Task requirements: Report the count of lines in the records that contain "notice", without any added text.

Saved entries:
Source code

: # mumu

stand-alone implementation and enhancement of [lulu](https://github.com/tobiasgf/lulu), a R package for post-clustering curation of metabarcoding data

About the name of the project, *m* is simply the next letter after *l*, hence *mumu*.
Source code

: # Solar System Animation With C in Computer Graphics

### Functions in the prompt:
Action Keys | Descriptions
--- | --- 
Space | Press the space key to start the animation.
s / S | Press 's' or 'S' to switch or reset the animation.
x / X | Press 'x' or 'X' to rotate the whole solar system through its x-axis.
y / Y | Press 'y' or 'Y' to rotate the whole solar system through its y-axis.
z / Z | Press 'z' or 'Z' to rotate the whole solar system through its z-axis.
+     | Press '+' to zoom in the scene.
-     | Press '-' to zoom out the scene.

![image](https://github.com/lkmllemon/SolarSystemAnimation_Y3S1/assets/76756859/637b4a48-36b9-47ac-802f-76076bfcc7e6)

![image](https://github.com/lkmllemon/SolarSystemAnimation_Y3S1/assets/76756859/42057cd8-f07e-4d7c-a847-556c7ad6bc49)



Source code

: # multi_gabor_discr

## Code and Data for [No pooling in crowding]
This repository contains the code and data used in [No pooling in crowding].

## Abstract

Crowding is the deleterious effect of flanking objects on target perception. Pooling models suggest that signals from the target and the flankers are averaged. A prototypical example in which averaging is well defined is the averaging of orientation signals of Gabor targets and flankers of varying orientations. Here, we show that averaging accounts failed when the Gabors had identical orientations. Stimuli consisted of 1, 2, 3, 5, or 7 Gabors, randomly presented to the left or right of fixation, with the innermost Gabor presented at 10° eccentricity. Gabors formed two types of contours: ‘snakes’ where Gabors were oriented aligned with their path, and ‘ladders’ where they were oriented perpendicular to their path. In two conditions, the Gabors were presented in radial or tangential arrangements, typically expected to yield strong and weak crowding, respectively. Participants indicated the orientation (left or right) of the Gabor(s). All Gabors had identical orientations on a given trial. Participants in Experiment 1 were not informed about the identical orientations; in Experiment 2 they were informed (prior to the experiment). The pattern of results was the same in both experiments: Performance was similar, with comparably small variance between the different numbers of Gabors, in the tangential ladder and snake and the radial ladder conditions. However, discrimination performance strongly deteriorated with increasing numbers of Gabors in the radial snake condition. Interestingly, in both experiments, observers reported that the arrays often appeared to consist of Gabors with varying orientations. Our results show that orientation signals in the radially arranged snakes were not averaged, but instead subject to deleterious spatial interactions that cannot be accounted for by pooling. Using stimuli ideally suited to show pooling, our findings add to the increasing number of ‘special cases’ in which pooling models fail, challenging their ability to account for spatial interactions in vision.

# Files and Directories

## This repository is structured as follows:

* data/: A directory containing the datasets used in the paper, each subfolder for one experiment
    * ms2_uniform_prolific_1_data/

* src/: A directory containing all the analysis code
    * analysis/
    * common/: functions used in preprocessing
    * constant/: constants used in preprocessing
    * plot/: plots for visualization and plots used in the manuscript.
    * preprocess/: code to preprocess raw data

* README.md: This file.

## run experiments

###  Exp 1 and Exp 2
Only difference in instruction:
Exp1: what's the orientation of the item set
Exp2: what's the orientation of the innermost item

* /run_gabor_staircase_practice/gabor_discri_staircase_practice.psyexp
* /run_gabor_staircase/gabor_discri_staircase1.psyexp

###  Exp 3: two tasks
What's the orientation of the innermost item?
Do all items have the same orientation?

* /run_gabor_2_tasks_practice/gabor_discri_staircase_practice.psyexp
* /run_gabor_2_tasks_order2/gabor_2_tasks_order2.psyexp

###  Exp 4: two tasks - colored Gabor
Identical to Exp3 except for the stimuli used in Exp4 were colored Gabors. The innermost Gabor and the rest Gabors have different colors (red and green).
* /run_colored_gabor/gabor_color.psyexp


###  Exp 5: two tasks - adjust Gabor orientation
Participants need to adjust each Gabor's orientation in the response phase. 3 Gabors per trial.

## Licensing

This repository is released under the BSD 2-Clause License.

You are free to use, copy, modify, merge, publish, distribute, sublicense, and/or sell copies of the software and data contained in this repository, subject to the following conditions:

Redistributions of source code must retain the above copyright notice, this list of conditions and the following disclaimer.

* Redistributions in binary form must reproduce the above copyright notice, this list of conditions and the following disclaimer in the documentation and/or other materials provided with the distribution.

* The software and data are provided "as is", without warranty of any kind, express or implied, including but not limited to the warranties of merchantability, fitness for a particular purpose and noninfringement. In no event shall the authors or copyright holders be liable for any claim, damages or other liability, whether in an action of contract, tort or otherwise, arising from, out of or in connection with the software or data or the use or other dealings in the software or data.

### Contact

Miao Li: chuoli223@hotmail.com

Written response: 2